==== Material provided
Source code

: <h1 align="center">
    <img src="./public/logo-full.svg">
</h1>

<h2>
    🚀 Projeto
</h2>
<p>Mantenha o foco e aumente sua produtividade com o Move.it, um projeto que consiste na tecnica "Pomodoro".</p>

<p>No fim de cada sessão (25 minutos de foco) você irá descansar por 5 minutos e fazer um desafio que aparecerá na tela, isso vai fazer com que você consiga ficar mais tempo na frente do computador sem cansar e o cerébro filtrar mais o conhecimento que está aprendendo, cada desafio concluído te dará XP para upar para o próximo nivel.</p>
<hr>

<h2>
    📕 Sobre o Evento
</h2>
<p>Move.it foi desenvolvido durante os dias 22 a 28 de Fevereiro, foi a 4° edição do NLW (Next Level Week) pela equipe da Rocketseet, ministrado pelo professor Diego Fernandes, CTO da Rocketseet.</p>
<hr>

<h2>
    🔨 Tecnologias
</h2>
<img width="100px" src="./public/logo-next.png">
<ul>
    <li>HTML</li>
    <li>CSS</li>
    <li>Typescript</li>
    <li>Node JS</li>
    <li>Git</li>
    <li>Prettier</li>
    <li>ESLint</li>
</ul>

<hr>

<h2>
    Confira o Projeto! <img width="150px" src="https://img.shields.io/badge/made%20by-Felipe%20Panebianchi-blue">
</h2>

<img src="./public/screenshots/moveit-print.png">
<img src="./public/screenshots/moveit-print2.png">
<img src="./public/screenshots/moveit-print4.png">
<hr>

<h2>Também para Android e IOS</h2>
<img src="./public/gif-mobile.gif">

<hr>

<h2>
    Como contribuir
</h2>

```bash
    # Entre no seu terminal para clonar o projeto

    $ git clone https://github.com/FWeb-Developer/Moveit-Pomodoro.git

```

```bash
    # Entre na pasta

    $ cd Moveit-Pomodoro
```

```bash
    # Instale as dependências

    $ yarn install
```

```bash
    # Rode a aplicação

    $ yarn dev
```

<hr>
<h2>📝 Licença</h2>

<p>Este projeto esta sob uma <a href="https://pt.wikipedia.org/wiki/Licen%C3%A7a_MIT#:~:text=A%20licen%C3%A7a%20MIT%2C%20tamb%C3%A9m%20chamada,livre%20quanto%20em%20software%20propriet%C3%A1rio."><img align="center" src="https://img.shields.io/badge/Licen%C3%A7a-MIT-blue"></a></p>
========
- _Try it_
Please go through the entries and show every line with the word "Entre".

- _Response below_
    # Entre no seu terminal para clonar o projeto
    # Entre na pasta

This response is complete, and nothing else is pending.